┏━━

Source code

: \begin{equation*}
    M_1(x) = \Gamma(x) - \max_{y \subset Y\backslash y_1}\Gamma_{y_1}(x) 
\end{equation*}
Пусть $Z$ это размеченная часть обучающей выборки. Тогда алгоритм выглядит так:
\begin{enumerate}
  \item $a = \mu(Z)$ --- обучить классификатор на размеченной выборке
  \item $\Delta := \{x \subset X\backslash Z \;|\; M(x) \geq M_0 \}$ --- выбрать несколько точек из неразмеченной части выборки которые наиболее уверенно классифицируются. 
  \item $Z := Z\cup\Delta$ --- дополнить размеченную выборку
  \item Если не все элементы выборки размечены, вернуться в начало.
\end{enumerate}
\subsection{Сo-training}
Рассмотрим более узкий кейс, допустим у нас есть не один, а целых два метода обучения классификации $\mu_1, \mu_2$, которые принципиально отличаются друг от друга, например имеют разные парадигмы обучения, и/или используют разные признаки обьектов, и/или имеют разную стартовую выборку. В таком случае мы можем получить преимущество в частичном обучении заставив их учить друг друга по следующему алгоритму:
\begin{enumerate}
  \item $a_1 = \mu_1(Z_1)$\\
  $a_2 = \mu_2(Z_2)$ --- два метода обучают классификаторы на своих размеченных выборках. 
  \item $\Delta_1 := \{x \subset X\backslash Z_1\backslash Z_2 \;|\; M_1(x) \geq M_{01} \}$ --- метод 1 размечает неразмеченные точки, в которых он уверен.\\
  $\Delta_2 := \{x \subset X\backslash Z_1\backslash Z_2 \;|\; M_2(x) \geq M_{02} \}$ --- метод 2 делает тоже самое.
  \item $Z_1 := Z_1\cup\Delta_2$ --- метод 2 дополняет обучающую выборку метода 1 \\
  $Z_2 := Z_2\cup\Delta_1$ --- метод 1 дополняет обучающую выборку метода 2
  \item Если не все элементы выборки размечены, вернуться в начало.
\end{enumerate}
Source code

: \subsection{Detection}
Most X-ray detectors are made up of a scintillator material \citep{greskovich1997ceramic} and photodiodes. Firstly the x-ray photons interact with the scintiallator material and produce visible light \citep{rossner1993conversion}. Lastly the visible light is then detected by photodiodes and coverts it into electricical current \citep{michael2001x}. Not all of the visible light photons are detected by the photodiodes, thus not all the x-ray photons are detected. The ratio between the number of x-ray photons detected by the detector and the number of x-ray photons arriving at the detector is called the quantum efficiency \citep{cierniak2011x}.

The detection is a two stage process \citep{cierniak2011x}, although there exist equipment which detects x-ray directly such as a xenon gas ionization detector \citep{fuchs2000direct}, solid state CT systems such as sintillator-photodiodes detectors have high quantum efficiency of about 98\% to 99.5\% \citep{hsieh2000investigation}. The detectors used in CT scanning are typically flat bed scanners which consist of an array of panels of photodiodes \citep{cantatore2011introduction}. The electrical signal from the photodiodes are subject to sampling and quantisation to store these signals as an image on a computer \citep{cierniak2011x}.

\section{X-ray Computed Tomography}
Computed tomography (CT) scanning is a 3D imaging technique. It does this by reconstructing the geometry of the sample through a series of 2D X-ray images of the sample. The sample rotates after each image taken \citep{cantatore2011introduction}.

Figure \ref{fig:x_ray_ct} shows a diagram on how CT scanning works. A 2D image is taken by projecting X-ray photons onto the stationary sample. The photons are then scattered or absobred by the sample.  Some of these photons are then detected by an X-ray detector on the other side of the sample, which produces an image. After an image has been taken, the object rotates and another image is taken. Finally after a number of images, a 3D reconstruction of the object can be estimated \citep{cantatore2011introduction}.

┗━━

[DIRECTIONS FOR THIS TASK]: Looking at the records above, return exactly the lines from the line with "делает тоже самое." to the line with "Most X-ray detectors", both ends included.

[EXERCISE RESULT]:
  $\Delta_2 := \{x \subset X\backslash Z_1\backslash Z_2 \;|\; M_2(x) \geq M_{02} \}$ --- метод 2 делает тоже самое.
  \item $Z_1 := Z_1\cup\Delta_2$ --- метод 2 дополняет обучающую выборку метода 1 \\
  $Z_2 := Z_2\cup\Delta_1$ --- метод 1 дополняет обучающую выборку метода 2
  \item Если не все элементы выборки размечены, вернуться в начало.
\end{enumerate}
Source code

: \subsection{Detection}
Most X-ray detectors are made up of a scintillator material \citep{greskovich1997ceramic} and photodiodes. Firstly the x-ray photons interact with the scintiallator material and produce visible light \citep{rossner1993conversion}. Lastly the visible light is then detected by photodiodes and coverts it into electricical current \citep{michael2001x}. Not all of the visible light photons are detected by the photodiodes, thus not all the x-ray photons are detected. The ratio between the number of x-ray photons detected by the detector and the number of x-ray photons arriving at the detector is called the quantum efficiency \citep{cierniak2011x}.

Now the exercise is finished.